Para falar de assunto tão delicado e que atualmente representa a realidade de 11,6 milhões de brasileiros, quero começar dividindo com vocês uma situação particular vivida por mim há um tempo e que apenas minha esposa sabe (o que talvez explique o pq estamos há 10 anos juntos, já que relacionamento também é feito de companheirismo e cumplicidade).
Vamos lá…
Já passei por diversas situações de desemprego. Algumas mais ligeiras e tranquilas, outras mais demoradas e aterrorizantes.
Em uma delas, eu morava sozinho, e a Fabi, ainda minha namorada, residia com os pais.
Teve um sábado que ela chegou para passar a noite comigo e trouxe macarrão para jantarmos. Geladeira e armários completamente vazios, ou seja, se ela não traz, ninguém se alimentaria naquela noite.
Em dado momento, ela foi ao quarto perguntar o que eu havia jantado na noite anterior e encontrou, em cima da cômoda, ao lado da TV, um pacote aberto de Sazón.
Ela me perguntou pq o Sazón estava ali e, meio envergonhado, expliquei a ela que tinha sido minha janta do dia anterior. Disse que até pensei em dormir sem comer nada, mas tinha medo de passar mal pela falta de algo salgado no organismo. O pacotinho ainda estava próximo à TV pq acordei cedo, fui procurar trabalho e não me lembrei de jogá-lo no lixo.
Repare que, naquela altura, eu já tinha uma profissão (jornalista), contava com boas experiências no currículo e era pós-graduado. Apesar disso, não tinha sequer o que comer.
Fabi não comentou nada na hora. Virou suas costas, saiu e no dia seguinte foi ao mercado e, de surpresa, me trouxe uma compra. Anos depois, ela me confessou o quão aquilo a comoveu, principalmente por saber que eu não merecia passar por tamanha dificuldade devido o homem íntegro e batalhador que sempre fui.
Enfim, não vou esticar nesse assunto até por saber que existem milhares de histórias mais preocupantes e comoventes do que a minha, mas optei por compartilhar essa experiência pessoal para dizer que NÃO: nem todo desempregado quer estar desempregado. Nem todo desempregado é vagabundo. Nem todo desempregado é uma pessoa ruim. Nem todo desempregado é um filho da puta. Nem todo desempregado está desempregado “pq não estudou”. Nem todo desempregado é mau profissional.
Muito, mas muito pelo contrário! A maior parte das pessoas que estão sem trabalho neste momento são íntegras e batalhadoras.
A sensação que o desemprego nos causa é de humilhação, degradação, impotência, e, claro, impacta fortemente nosso psicológico pela incerteza da recolocação profissional, causando ainda total desmotivação, depressão, ansiedade, síndromes e até suicídio.

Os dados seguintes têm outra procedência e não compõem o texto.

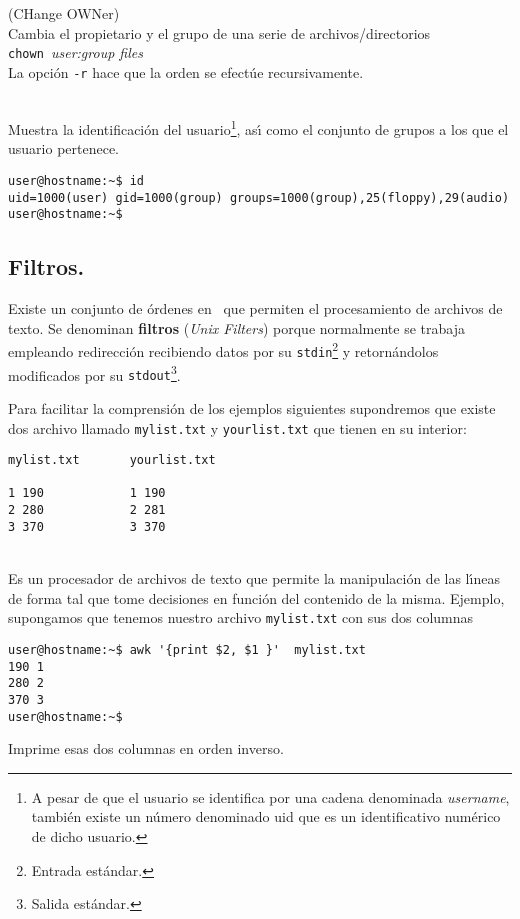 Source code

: \noindent
{} (CHange OWNer)\\
Cambia el propietario y el grupo de una serie de archivos/directorios\\
{\verb+chown +}{\it user:group files}\\
La opci{\'o}n {\verb=-r=} hace que la orden se efect{\'u}e recursivamente. 


\noindent
{}\\
Muestra la identificaci{\'o}n del usuario\footnote{A pesar de que el
  usuario se identifica por una cadena denominada {\it username},
  tambi{\'e}n existe un n{\'u}mero denominado {\sc uid} que es un
  identificativo num{\'e}rico de dicho usuario.}, as{\'\i} como el conjunto de
grupos a los que el usuario pertenece.
\begin{verbatim}
user@hostname:~$ id
uid=1000(user) gid=1000(group) groups=1000(group),25(floppy),29(audio)
user@hostname:~$
\end{verbatim}


\subsection{Filtros.}

Existe un conjunto de {\'o}rdenes en \unix\ que permiten el procesamiento
de archivos de texto. Se denominan {\bf filtros} ({\it Unix Filters})
porque normalmente se trabaja empleando redirecci{\'o}n recibiendo datos
por su {\verb+stdin+}\footnote{Entrada est{\'a}ndar.} y retorn{\'a}ndolos
modificados por su {\verb+stdout+}\footnote{Salida est{\'a}ndar.}.

Para facilitar la comprensi{\'o}n de los ejemplos siguientes supondremos
que existe dos archivo llamado \verb+mylist.txt+ y \verb+yourlist.txt+
que tienen en su interior:
\begin{verbatim}
mylist.txt       yourlist.txt

1 190            1 190
2 280            2 281
3 370            3 370
\end{verbatim}

\noindent
{} \\
Es un procesador de archivos de texto que permite la manipulaci{\'o}n de
las l{\'\i}neas de forma tal que tome decisiones en funci{\'o}n del contenido
de la misma. Ejemplo, supongamos que tenemos nuestro archivo
{\verb+mylist.txt+} con sus dos columnas
\begin{verbatim}
user@hostname:~$ awk '{print $2, $1 }'  mylist.txt
190 1
280 2
370 3
user@hostname:~$
\end{verbatim} 
Imprime esas dos columnas en orden inverso.
 
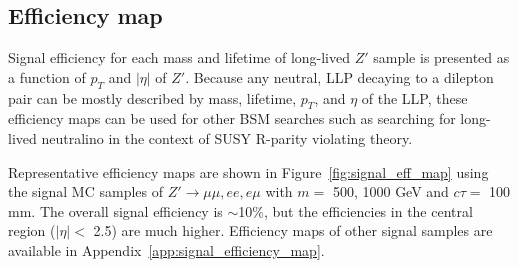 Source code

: \subsection{Efficiency map}
\label{sec:efficiency_map}
Signal efficiency for each mass and lifetime of long-lived $Z'$ sample is presented as a function of $p_{T}$ and $|\eta|$ of $Z'$. Because any neutral, LLP decaying to a dilepton pair can be mostly described by mass, lifetime, $p_{T}$, and $\eta$ of the LLP, these efficiency maps can be used for other BSM searches such as searching for long-lived neutralino in the context of SUSY R-parity violating theory.

Representative efficiency maps are shown in Figure~\ref{fig:signal_eff_map} using the signal MC samples of $Z' \rightarrow \mu\mu, ee, e\mu$ with $m=$ 500, 1000 GeV and $c\tau=$ 100 mm. The overall signal efficiency is $\sim$10\%, but the efficiencies in the central region ($|\eta| < $ 2.5) are much higher. Efficiency maps of other signal samples are available in Appendix~\ref{app:signal_efficiency_map}.

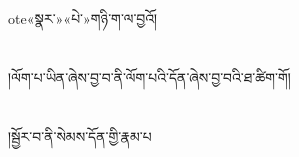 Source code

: ote{«སྣར་»«པེ་»གཉི་ག་ལ་}བྱའོ།\chapter{ }།ལོག་པ་ཡིན་ཞེས་བྱ་བ་ནི་ལོག་པའི་དོན་ཞེས་བྱ་བའི་ཐ་ཚིག་གོ།\chapter{ }།སྦྱོར་བ་ནི་སེམས་དོན་གྱི་རྣམ་པ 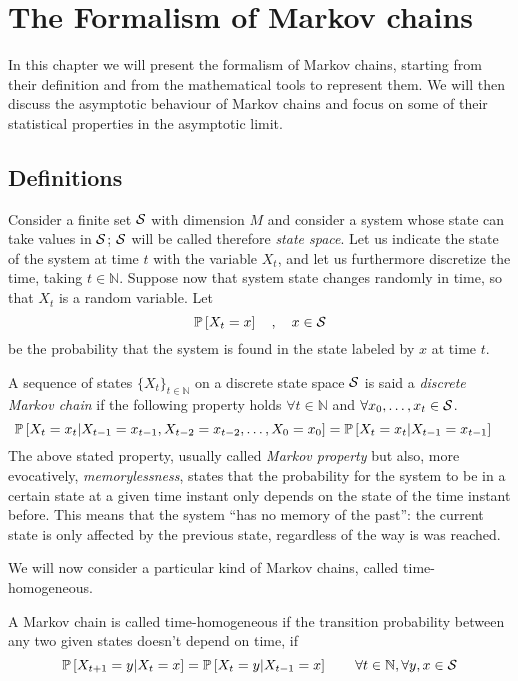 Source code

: \chapter{The Formalism of Markov chains}
In this chapter we will present the formalism of Markov chains, starting from their definition and from the mathematical tools to represent them. We will then discuss the asymptotic behaviour of Markov chains and focus on some of their statistical properties in the asymptotic limit.
\label{ch:markov_chains}
\section{Definitions}
Consider a finite set $\mathcal{S}$ with dimension $M$ and consider a system whose state can take values in $\mathcal{S}$; $\mathcal{S}$ will be called therefore \emph{state space}. Let us indicate the state of the system at time $t$ with the variable $X_t$, and let us furthermore discretize the time, taking $t \in \mathbb{N}$. Suppose now that system state changes randomly in time, so that $X_t$ is a random variable. Let
\begin{equation}
    \mathbb{P}\left[X_t = x\right] \quad , \quad x \in \mathcal{S}
\end{equation}
be the probability that the system is found in the state labeled by $x$ at time $t$.

\begin{ndef}  \label{def:markov-chain}
    A sequence of states $\{X_t\}_{t\in \mathbb{N}}$ on a discrete state space $\mathcal{S}$ is said a \emph{discrete Markov chain} if the following property holds $\forall t \in \mathbb N$ and $\forall x_0, \dots, x_t \in \mathcal{S}$.
    \begin{equation}
        \mathbb{P}\left[ X_t = x_t | X_{t-1} = x_{t-1}, X_{t-2} = x_{t-2}, \dots, X_0 = x_0 \right] = \mathbb{P}\left[ X_t = x_t | X_{t-1} = x_{t-1} \right] \quad
    \end{equation}
The above stated property, usually called \emph{Markov property} but also, more evocatively, \emph{memorylessness}, states that the probability for the system to be in a certain state at a given time instant only depends on the state of the time instant before. This means that the system \enquote{has no memory of the past}: the current state is only affected by the previous state, regardless of the way is was reached.
\end{ndef}

We will now consider a particular kind of Markov chains, called time-homogeneous.
\begin{ndef}  A Markov chain is called time-homogeneous if the transition probability between any two given states doesn't depend on time, \ie if
    \begin{equation}
        \mathbb{P}\left[X_{t+1} = y | X_{t} = x\right] = \mathbb{P}\left[X_{t} = y | X_{t-1} = x\right] \quad \quad \forall t\in \mathbb{N}, \forall y, x \in \mathcal{S}
    \end{equation}
\end{ndef}

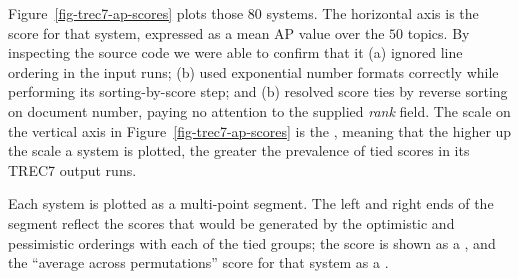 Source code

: Figure~\ref{fig-trec7-ap-scores} plots those $80$ systems.
The horizontal axis is the {\treceval} score for that system,
expressed as a mean AP value over the $50$ topics.
By inspecting the {\treceval} source code we were able to confirm
that it (a) ignored line ordering in the input runs; (b) used
exponential number formats correctly while performing its
sorting-by-score step; and (b) resolved score ties by reverse sorting
on document number, paying no attention to the supplied {\emph{rank}}
field.
The scale on the vertical axis in Figure~\ref{fig-trec7-ap-scores} is
the {}, meaning that the higher up the scale a
system is plotted, the greater the prevalence of tied scores in its
TREC7 output runs.

Each system is plotted as a multi-point segment.
The left and right ends of the segment reflect the scores that would
be generated by the optimistic and pessimistic orderings with each of
the tied groups; the {\treceval} score is shown as a
{}, and the ``average across permutations'' score
for that system as a {}.
{}



{}
{}
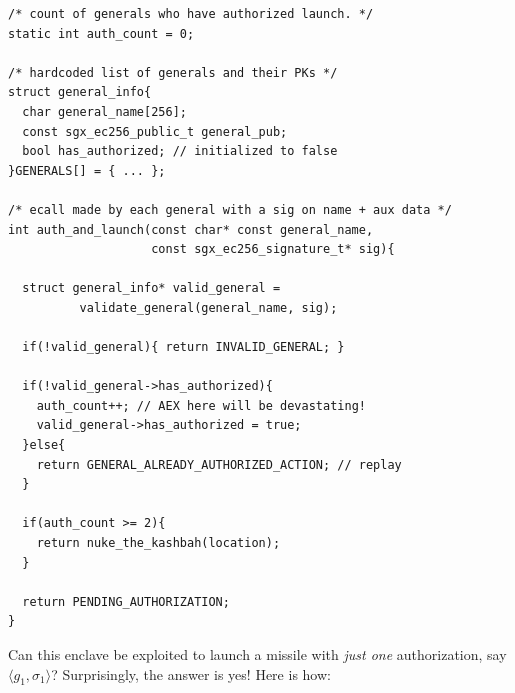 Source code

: \documentclass[letterpaper]{article}
\begin{document}
  \begin{center}
  \begin{lstlisting}[captionpos=b,
                     caption={An enclave suseptible to state
                       malleability}, label=code:malleability]
/* count of generals who have authorized launch. */
static int auth_count = 0;

/* hardcoded list of generals and their PKs */
struct general_info{
  char general_name[256];
  const sgx_ec256_public_t general_pub;
  bool has_authorized; // initialized to false
}GENERALS[] = { ... };

/* ecall made by each general with a sig on name + aux data */
int auth_and_launch(const char* const general_name,
                    const sgx_ec256_signature_t* sig){

  struct general_info* valid_general =
          validate_general(general_name, sig);

  if(!valid_general){ return INVALID_GENERAL; }

  if(!valid_general->has_authorized){
    auth_count++; // AEX here will be devastating!
    valid_general->has_authorized = true;
  }else{
    return GENERAL_ALREADY_AUTHORIZED_ACTION; // replay
  }

  if(auth_count >= 2){
    return nuke_the_kashbah(location);
  }

  return PENDING_AUTHORIZATION;
}
\end{lstlisting}
\end{center}

  Can this enclave be exploited to launch a missile with \textit{just
    one} authorization, say $\langle g_1, \sigma_1 \rangle$?
  Surprisingly, the answer is yes! Here is how:
\end{document}
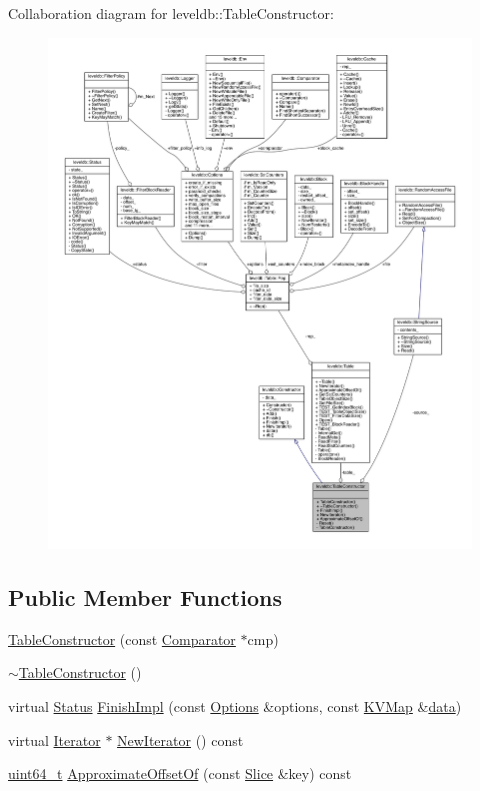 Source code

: Collaboration diagram for leveldb\+:\+:Table\+Constructor\+:
\nopagebreak
\begin{figure}[H]
\begin{center}
\leavevmode
\includegraphics[width=350pt]{classleveldb_1_1_table_constructor__coll__graph}
\end{center}
\end{figure}
\subsection*{Public Member Functions}
\begin{DoxyCompactItemize}
\item 
\hyperlink{classleveldb_1_1_table_constructor_acfc791dc15a8fac77f9715fda659eb19}{Table\+Constructor} (const \hyperlink{structleveldb_1_1_comparator}{Comparator} $\ast$cmp)
\item 
\hyperlink{classleveldb_1_1_table_constructor_a4be60433281b7d5e6aa37688be8d1631}{$\sim$\+Table\+Constructor} ()
\item 
virtual \hyperlink{classleveldb_1_1_status}{Status} \hyperlink{classleveldb_1_1_table_constructor_aa8ce3799a55859c2dee50d3e08f56ef2}{Finish\+Impl} (const \hyperlink{structleveldb_1_1_options}{Options} \&options, const \hyperlink{namespaceleveldb_aac1e50450147be263e08252c6700f7a7}{K\+V\+Map} \&\hyperlink{classleveldb_1_1_constructor_a55a0363200d6e86d8beb3b15b75e3824}{data})
\item 
virtual \hyperlink{classleveldb_1_1_iterator}{Iterator} $\ast$ \hyperlink{classleveldb_1_1_table_constructor_a4897f3cb58fed2bd3a9f7f6468b6a105}{New\+Iterator} () const 
\item 
\hyperlink{stdint_8h_aaa5d1cd013383c889537491c3cfd9aad}{uint64\+\_\+t} \hyperlink{classleveldb_1_1_table_constructor_a798ee199e8fdc5ec020725dba32a4cb6}{Approximate\+Offset\+Of} (const \hyperlink{classleveldb_1_1_slice}{Slice} \&key) const 
\end{DoxyCompactItemize}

Um sentimento que, de tão ruim e negativo, atrapalha, inclusive, durante uma entrevista de emprego ou no momento de realizar uma prova, por não conseguir se expressar com clareza ou demonstrar suas habilidades técnicas com a facilidade que sabe ter.
Veja bem… a dignidade é a única coisa que de fato todos temos e, por ser tão importante à vida de um ser humano, digamos que ela tem peso 2 à razão de existirmos. Por isso, quando vemos essa mesma dignidade violentada, colocada em xeque ou nos sendo tirada à força por alguma circunstância, acusamos o golpe e passamos a nos sentir o pior entre os piores, nos martirizando e nos sentindo culpados pela situação adversa (desemprego no caso), principalmente pq há o julgamento dos parentes, dos vizinhos e das pessoas em geral, que não são capazes de perguntar se você precisa de um pão, mas que são ágeis na hora de apontar o dedo e dizer que você é merecedor daquela desgraça que está passando.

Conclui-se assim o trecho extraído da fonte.